### [TASK]
In the data below, find every line with the word "expc" and copy it.

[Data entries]
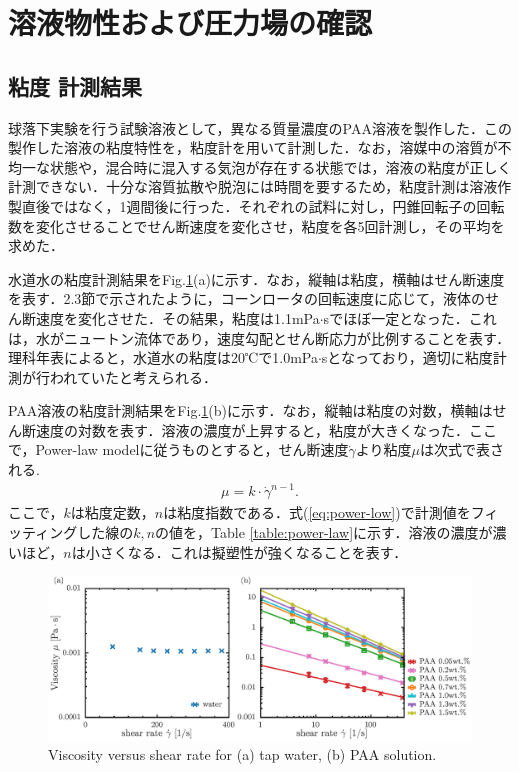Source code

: \section{溶液物性および圧力場の確認}
\subsection{粘度 計測結果}
球落下実験を行う試験溶液として，異なる質量濃度のPAA溶液を製作した．この製作した溶液の粘度特性を，粘度計を用いて計測した．なお，溶媒中の溶質が不均一な状態や，混合時に混入する気泡が存在する状態では，溶液の粘度が正しく計測できない．十分な溶質拡散や脱泡には時間を要するため，粘度計測は溶液作製直後ではなく，1週間後に行った．それぞれの試料に対し，円錐回転子の回転数を変化させることでせん断速度を変化させ，粘度を各5回計測し，その平均を求めた．

水道水の粘度計測結果をFig.\ref{fig:vis}(a)に示す．なお，縦軸は粘度，横軸はせん断速度を表す．2.3節で示されたように，コーンロータの回転速度に応じて，液体のせん断速度を変化させた．その結果，粘度は1.1mPa$\cdot$sでほぼ一定となった．これは，水がニュートン流体であり，速度勾配とせん断応力が比例することを表す．理科年表\cite{理科年表}によると，水道水の粘度は20℃で1.0mPa$\cdot$sとなっており，適切に粘度計測が行われていたと考えられる．

PAA溶液の粘度計測結果をFig.\ref{fig:vis}(b)に示す．なお，縦軸は粘度の対数，横軸はせん断速度の対数を表す．溶液の濃度が上昇すると，粘度が大きくなった．ここで，Power-law modelに従うものとすると，せん断速度$\dot{\gamma}$より粘度$\mu$は次式で表される\cite{ref:1}.
\begin{eqnarray}
	\label{eq:power-low}
	\mu=k\cdot\dot{\gamma}^{n-1} .
\end{eqnarray}
ここで，$k$は粘度定数，$n$は粘度指数である．式(\ref{eq:power-low})で計測値をフィッティングした線の$k,n$の値を，Table \ref{table:power-law}に示す．溶液の濃度が濃いほど，$n$は小さくなる．これは擬塑性が強くなることを表す．

\begin{figure}[ht]
	\centering
	\includegraphics[width=1\textwidth]{3-Physical_Property/viscosity.eps}
	\caption{Viscosity versus shear rate for (a) tap water, (b) PAA solution.}
	\label{fig:vis}
\end{figure}

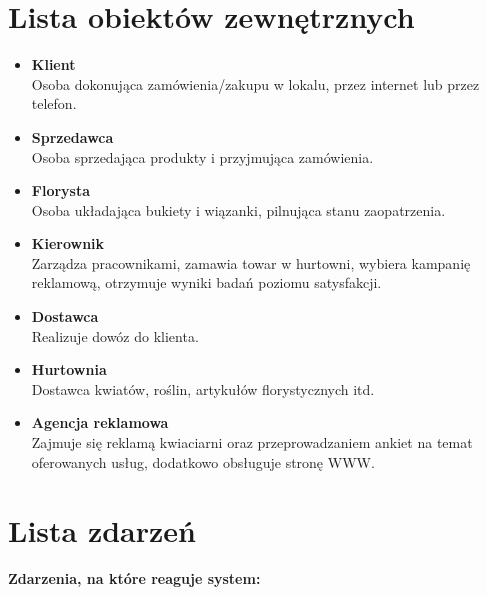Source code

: \documentclass[a4paper,12pt]{article}
\begin{document}
	\section{Lista obiektów zewnętrznych}
	\begin{itemize}
		\setlength\itemsep{1em}
		\item \textbf{\large{Klient}}\\
		Osoba dokonująca zamówienia/zakupu w lokalu, przez internet lub przez telefon.
		\item \textbf{\large{Sprzedawca}}\\
		Osoba sprzedająca produkty i przyjmująca zamówienia. 
		\item \textbf{\large{Florysta}}\\
		Osoba układająca bukiety i wiązanki, pilnująca stanu zaopatrzenia.
		\item \textbf{\large{Kierownik}}\\
		Zarządza pracownikami, zamawia towar w hurtowni, wybiera kampanię reklamową, otrzymuje wyniki badań poziomu satysfakcji.
		\item \textbf{\large{Dostawca}}\\
		Realizuje dowóz do klienta.
		\item \textbf{\large{Hurtownia}}\\
		Dostawca kwiatów, roślin, artykułów florystycznych itd.
		\item \textbf{\large{Agencja reklamowa}}\\
		Zajmuje się reklamą kwiaciarni oraz przeprowadzaniem ankiet na temat oferowanych usług, dodatkowo obsługuje stronę WWW.
	\end{itemize}
	\newpage
	
	\section{Lista zdarzeń}
    \textbf{Zdarzenia, na które reaguje system: }
    
\end{document}
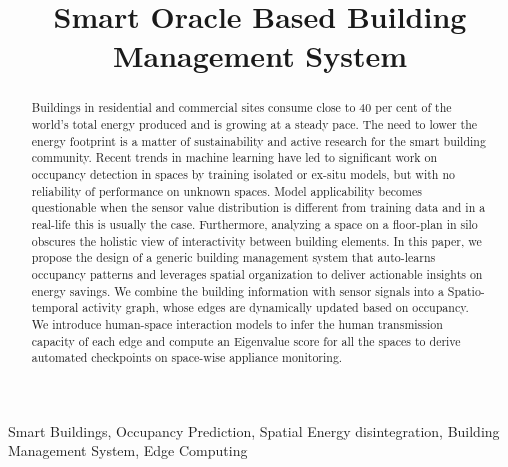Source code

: \documentclass[conference]{IEEEtran}
\begin{document}
\title{Smart Oracle Based Building Management System }

\author{
\and
{}
\and
{}

}

\maketitle

\begin{abstract}
Buildings in residential and commercial sites consume close to 40 per cent of the world’s total energy produced and is growing at a steady pace. The need to lower the energy footprint is a matter of sustainability and active research for the smart building community. Recent trends in machine learning have led to significant work on occupancy detection in spaces by training isolated or ex-situ models, but with no reliability of performance on unknown spaces. Model applicability becomes questionable when the sensor value distribution is different from training data and in a real-life this is usually the case. Furthermore, analyzing a space on a floor-plan in silo obscures the holistic view of interactivity between building elements. In this paper, we propose the design of a generic building management system that auto-learns occupancy patterns and leverages spatial organization to deliver actionable insights on energy savings. We combine the building information with sensor signals into a Spatio-temporal activity graph, whose edges are dynamically updated based on occupancy. We introduce human-space interaction models to infer the human transmission capacity of each edge and compute an Eigenvalue score for all the spaces to derive automated checkpoints on space-wise appliance monitoring.


\end{abstract}

\begin{IEEEkeywords}
Smart Buildings, Occupancy Prediction, Spatial Energy disintegration, Building Management System, Edge Computing
\end{IEEEkeywords}
\end{document}
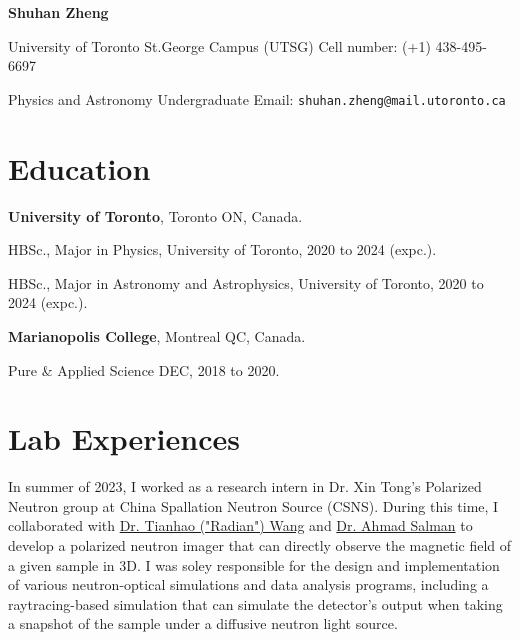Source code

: \documentclass{article}
\newcommand{\cvsection}[1]{\section*{\rmfamily#1}}
\begin{document}
\begin{center}
    \Huge{
    \rmfamily
    \textbf{Shuhan Zheng}}
\end{center}
\vspace{20pt}    

\setlength{\parskip}{1pt}
\renewcommand{\arraystretch}{1.25}


\noindent University of Toronto St.George Campus (UTSG)  \hfill Cell number: (+1) 438-495-6697

\noindent Physics and Astronomy Undergraduate \hfill {Email: \texttt{shuhan.zheng@mail.utoronto.ca}}


\setlength{\parskip}{3pt}






\cvsection{Education}
\indent 

\textbf{University of Toronto}, Toronto ON, Canada.

\hspace{2em} HBSc., Major in Physics, University of Toronto, 2020 to 2024 (expc.).

\hspace{2em} HBSc., Major in Astronomy and Astrophysics, University of Toronto, 2020 to 2024 (expc.).

\textbf{Marianopolis College}, Montreal QC, Canada.

\hspace{2em} Pure \& Applied Science DEC, 2018 to 2020.

\cvsection{Lab Experiences}


\hspace{2em}In summer of 2023, I worked as a research intern in Dr. Xin Tong's Polarized Neutron group at China Spallation Neutron Source (CSNS). During this time, I collaborated with \href{https://www.researchgate.net/profile/Tianhao-Wang-14}{Dr. Tianhao ("Radian") Wang} and \href{URL}{Dr. Ahmad Salman} to develop a polarized neutron imager that can directly observe the magnetic field of a given sample in 3D. I was soley responsible for the design and implementation of various neutron-optical simulations and data analysis programs, including a raytracing-based simulation that can simulate the detector's output when taking a snapshot of the sample under a diffusive neutron light source.
\end{document}
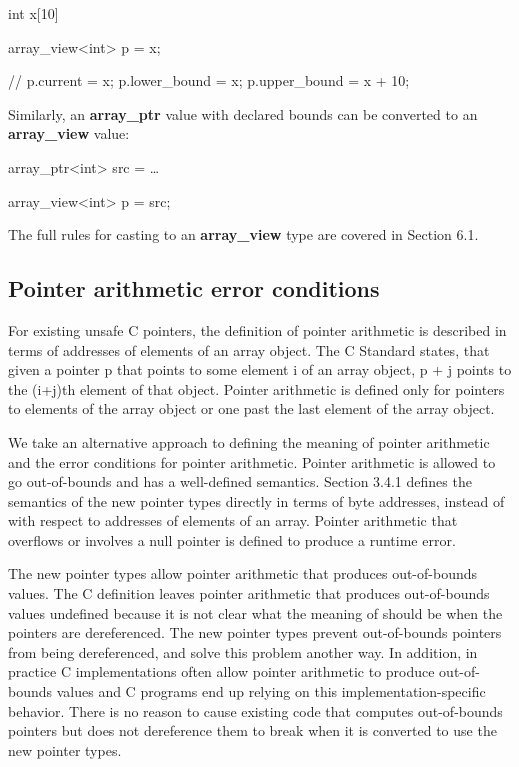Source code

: \documentclass[]{article}
\begin{document}
int x{[}10{]}

array\_view\textless{}int\textgreater{} p = x;

// p.current = x; p.lower\_bound = x; p.upper\_bound = x + 10;

Similarly, an \textbf{array\_ptr} value with declared bounds can be
converted to an \textbf{array\_view} value:

array\_ptr\textless{}int\textgreater{} src = \ldots{}

array\_view\textless{}int\textgreater{} p = src;

The full rules for casting to an \textbf{array\_view} type are covered
in Section 6.1.

\subsection{\texorpdfstring{\protect\hypertarget{ux5fToc424307680}{}{\protect\hypertarget{ux5fToc426641058}{}{\protect\hypertarget{ux5fToc435434918}{}{\protect\hypertarget{ux5fToc437460739}{}{\protect\hypertarget{ux5fToc440445417}{}{\protect\hypertarget{ux5fToc440449199}{}{\protect\hypertarget{ux5fToc440551849}{}{}}}}}}}Pointer
arithmetic error
conditions}{Pointer arithmetic error conditions}}\label{pointer-arithmetic-error-conditions}

For existing unsafe C pointers, the definition of pointer arithmetic is
described in terms of addresses of elements of an array object. The C
Standard states, that given a pointer p that points to some element i of
an array object, p + j points to the (i+j)th element of that object.
Pointer arithmetic is defined only for pointers to elements of the array
object or one past the last element of the array object.

We take an alternative approach to defining the meaning of pointer
arithmetic and the error conditions for pointer arithmetic. Pointer
arithmetic is allowed to go out-of-bounds and has a well-defined
semantics. Section 3.4.1 defines the semantics of the new pointer types
directly in terms of byte addresses, instead of with respect to
addresses of elements of an array. Pointer arithmetic that overflows or
involves a null pointer is defined to produce a runtime error.

The new pointer types allow pointer arithmetic that produces
out-of-bounds values. The C definition leaves pointer arithmetic that
produces out-of-bounds values undefined because it is not clear what the
meaning of should be when the pointers are dereferenced. The new pointer
types prevent out-of-bounds pointers from being dereferenced, and solve
this problem another way. In addition, in practice C implementations
often allow pointer arithmetic to produce out-of-bounds values and C
programs end up relying on this implementation-specific behavior. There
is no reason to cause existing code that computes out-of-bounds pointers
but does not dereference them to break when it is converted to use the
new pointer types.
\end{document}
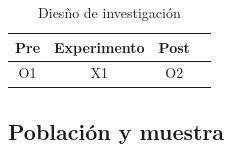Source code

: \documentclass[12pt,a4paper]{article}
\begin{document}
\begin{table}[ht!]
	\caption{Diesño de investigación}
	\label{figg}
	\centering
	\begin{tabular}{cccc}
		\toprule
		Pre & Experimento & Post \\
		\midrule
		O1  & X1          & O2    \\
		\bottomrule
	\end{tabular}
\end{table}


%
%



\subsection{Población y muestra}
\end{document}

### [TASK SOLUTION]
\hspace{2em} HBSc., Major in Physics, University of Toronto, 2020 to 2024 (expc.).
\hspace{2em} HBSc., Major in Astronomy and Astrophysics, University of Toronto, 2020 to 2024 (expc.).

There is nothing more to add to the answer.